» **Task statement**:
Search the listing for "return" and copy every line where it appears.
########################################
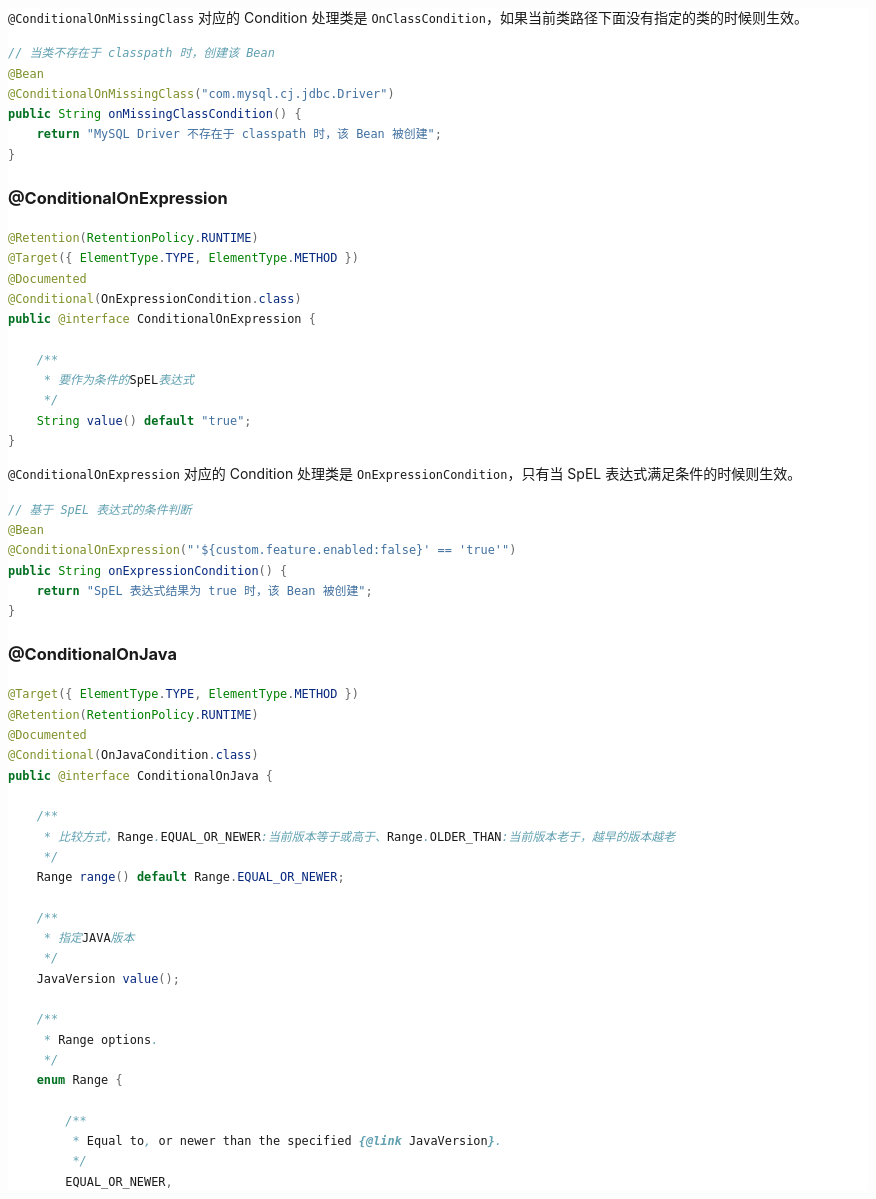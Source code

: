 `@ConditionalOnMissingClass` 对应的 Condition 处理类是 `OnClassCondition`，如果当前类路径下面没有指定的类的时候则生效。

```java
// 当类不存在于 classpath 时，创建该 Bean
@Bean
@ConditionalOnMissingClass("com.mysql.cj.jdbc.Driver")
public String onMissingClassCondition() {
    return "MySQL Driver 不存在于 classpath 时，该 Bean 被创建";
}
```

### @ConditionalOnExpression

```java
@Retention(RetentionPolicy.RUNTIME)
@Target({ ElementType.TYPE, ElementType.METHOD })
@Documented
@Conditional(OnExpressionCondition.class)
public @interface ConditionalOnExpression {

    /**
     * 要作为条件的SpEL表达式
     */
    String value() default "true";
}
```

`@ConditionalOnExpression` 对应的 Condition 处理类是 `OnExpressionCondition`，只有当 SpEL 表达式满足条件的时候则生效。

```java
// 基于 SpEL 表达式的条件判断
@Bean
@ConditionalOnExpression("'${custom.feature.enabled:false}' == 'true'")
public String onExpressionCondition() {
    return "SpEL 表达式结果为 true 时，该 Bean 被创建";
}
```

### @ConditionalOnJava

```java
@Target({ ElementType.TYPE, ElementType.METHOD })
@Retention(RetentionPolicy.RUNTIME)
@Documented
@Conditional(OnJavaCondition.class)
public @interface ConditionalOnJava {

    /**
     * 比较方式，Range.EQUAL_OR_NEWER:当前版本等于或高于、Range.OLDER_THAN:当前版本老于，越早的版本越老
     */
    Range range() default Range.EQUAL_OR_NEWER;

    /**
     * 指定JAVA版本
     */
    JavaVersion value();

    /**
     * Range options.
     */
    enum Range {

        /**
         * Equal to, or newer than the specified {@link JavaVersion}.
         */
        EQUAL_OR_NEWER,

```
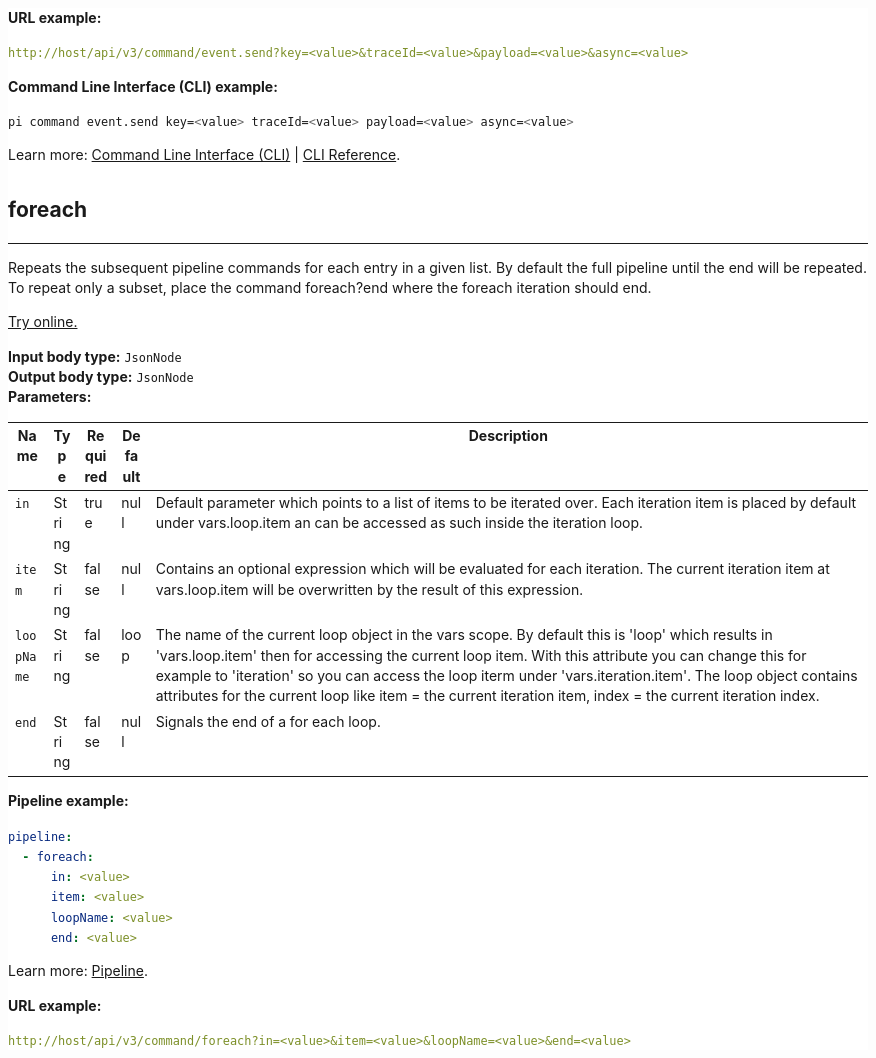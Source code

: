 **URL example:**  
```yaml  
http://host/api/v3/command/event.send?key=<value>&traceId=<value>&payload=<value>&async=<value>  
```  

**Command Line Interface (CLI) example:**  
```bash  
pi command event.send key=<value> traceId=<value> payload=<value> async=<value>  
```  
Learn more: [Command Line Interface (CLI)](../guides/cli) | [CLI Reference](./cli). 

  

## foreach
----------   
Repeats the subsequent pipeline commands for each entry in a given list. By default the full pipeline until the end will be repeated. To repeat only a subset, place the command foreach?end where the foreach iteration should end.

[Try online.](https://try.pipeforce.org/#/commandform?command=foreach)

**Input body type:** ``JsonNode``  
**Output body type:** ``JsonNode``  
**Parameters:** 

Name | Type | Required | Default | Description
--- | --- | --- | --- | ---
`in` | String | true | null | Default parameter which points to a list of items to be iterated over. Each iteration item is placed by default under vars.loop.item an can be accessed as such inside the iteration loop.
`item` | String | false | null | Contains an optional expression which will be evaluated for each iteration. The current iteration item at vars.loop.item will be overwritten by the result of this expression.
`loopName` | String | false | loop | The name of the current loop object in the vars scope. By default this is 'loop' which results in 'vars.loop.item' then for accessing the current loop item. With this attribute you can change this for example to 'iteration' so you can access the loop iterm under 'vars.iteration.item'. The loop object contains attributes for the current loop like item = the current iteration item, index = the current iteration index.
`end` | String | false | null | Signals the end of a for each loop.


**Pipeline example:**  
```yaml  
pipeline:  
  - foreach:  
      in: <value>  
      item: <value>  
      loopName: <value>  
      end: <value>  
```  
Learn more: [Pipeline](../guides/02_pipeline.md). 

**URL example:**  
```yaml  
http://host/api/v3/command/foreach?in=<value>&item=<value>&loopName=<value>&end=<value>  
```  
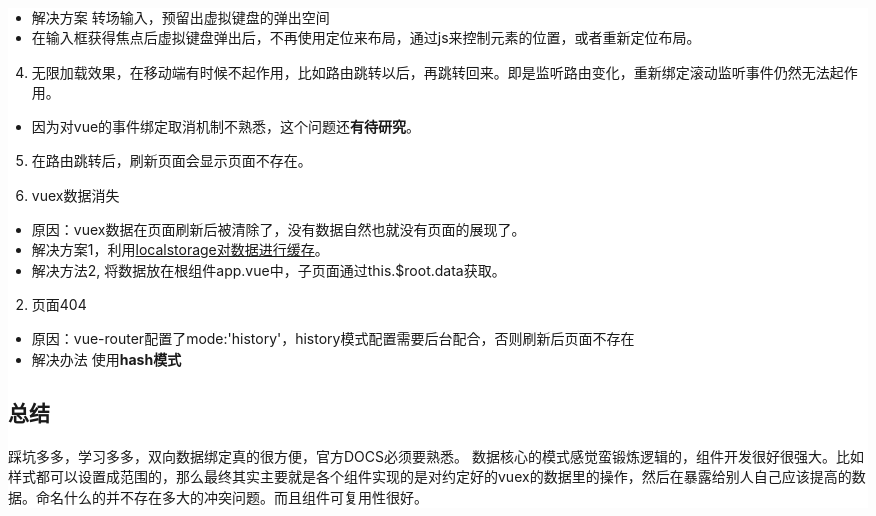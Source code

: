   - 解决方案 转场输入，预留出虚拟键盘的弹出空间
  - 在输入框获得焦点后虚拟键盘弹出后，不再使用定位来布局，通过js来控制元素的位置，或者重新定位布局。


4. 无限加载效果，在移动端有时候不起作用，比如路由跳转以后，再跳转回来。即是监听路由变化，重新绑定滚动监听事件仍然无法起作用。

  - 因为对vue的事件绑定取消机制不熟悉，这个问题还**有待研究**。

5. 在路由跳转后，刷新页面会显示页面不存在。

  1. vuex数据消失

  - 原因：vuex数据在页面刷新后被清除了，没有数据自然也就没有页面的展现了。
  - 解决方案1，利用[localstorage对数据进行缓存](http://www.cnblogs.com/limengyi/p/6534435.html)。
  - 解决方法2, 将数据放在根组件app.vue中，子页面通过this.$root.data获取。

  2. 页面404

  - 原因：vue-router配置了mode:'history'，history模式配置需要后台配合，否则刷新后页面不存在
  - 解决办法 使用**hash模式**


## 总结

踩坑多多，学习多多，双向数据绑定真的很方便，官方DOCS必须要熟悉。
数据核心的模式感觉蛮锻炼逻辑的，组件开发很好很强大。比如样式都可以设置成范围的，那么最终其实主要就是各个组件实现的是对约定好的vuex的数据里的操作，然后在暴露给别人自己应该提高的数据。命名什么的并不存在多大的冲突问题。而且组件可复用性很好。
########################################
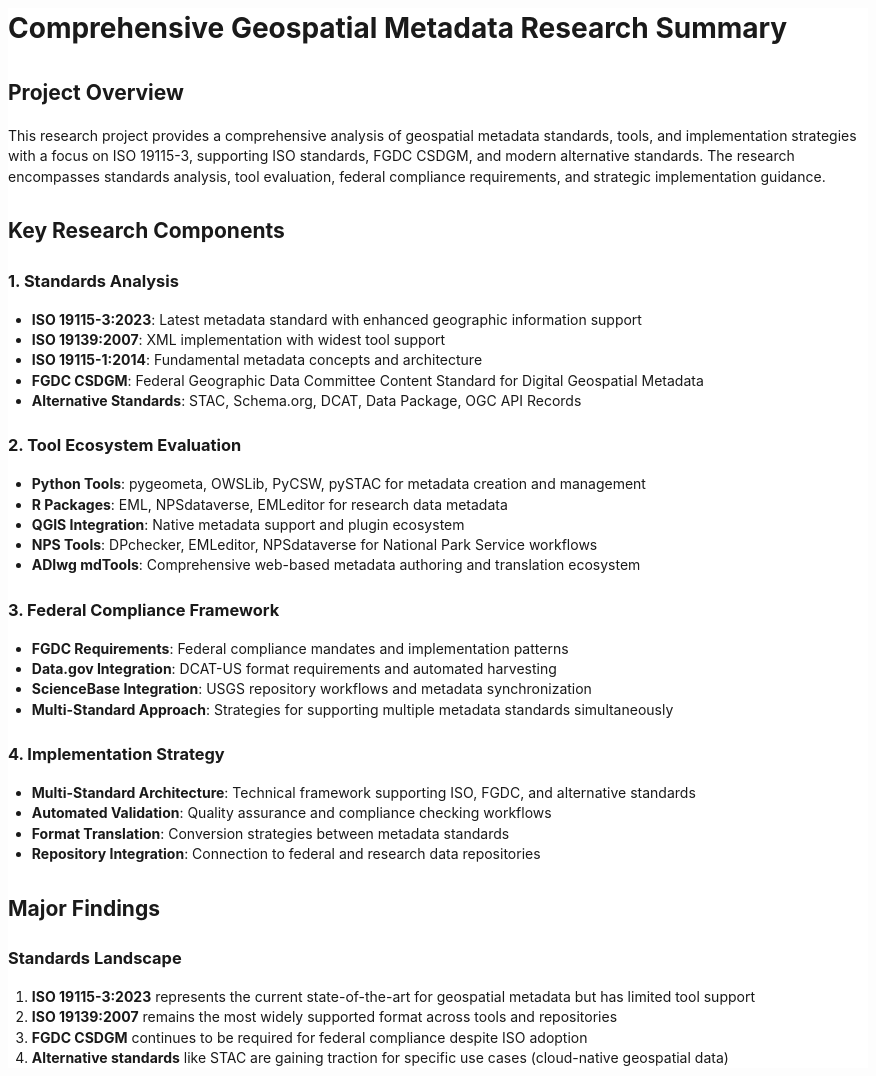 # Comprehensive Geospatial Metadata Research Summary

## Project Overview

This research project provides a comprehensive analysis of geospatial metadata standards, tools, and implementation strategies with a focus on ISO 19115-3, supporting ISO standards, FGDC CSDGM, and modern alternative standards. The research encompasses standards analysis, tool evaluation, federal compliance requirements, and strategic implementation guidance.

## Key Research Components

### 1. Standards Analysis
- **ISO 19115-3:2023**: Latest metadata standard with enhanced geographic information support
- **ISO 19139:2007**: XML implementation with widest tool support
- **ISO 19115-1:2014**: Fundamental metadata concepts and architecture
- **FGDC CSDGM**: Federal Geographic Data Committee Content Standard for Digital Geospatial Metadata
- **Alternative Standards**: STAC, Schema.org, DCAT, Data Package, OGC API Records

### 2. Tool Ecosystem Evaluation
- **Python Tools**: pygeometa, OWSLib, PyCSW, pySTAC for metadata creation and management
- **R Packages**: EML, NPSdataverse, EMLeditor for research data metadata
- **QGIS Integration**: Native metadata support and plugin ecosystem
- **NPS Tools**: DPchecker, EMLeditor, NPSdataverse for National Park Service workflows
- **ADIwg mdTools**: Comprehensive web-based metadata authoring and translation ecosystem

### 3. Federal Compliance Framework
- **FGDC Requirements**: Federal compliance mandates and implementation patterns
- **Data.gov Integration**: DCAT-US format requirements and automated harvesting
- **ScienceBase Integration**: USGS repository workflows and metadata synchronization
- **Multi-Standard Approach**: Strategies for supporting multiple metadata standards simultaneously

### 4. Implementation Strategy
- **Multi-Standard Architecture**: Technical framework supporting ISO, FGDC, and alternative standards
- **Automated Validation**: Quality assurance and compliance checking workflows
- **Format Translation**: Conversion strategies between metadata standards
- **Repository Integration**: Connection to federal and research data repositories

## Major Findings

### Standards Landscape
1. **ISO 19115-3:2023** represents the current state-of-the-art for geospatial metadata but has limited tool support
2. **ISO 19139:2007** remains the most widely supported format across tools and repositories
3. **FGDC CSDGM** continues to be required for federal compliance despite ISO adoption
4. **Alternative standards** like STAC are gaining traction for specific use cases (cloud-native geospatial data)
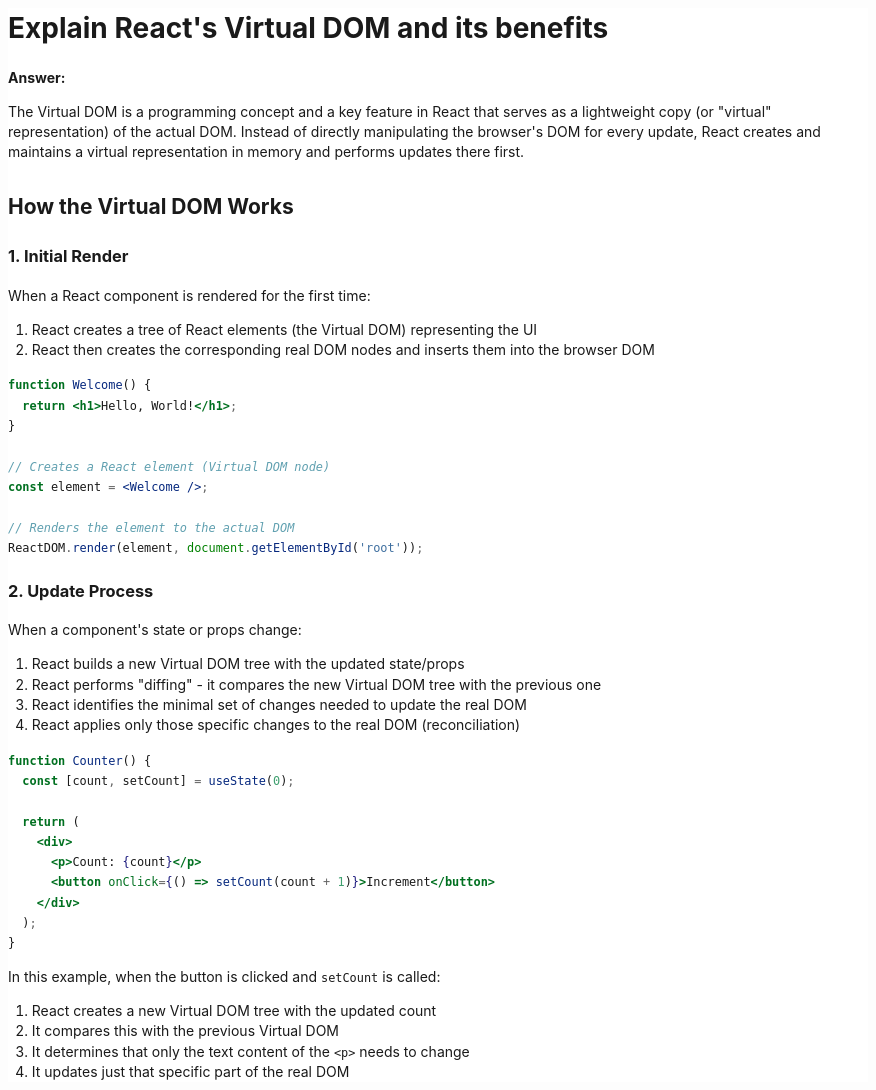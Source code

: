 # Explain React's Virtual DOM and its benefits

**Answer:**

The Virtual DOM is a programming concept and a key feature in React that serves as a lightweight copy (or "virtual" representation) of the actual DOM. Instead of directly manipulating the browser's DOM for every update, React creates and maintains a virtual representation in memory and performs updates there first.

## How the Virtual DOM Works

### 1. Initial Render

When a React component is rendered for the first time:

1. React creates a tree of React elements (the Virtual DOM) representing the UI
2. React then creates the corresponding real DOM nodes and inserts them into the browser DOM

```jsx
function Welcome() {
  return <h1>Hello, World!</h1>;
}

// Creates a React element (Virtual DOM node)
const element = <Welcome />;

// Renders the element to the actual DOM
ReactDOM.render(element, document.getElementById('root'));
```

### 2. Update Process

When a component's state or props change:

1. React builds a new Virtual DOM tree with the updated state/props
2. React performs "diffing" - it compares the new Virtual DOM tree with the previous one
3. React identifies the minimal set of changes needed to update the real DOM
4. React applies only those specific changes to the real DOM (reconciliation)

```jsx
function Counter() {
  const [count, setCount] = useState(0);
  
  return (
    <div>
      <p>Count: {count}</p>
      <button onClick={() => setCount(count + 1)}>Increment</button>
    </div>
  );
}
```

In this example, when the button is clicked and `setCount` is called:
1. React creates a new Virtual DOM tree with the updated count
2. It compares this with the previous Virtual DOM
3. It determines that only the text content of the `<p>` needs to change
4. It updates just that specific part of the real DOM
########################################
» **Result of this task**:
    return "MySQL Driver 不存在于 classpath 时，该 Bean 被创建";
    return "SpEL 表达式结果为 true 时，该 Bean 被创建";
  return <h1>Hello, World!</h1>;
  return (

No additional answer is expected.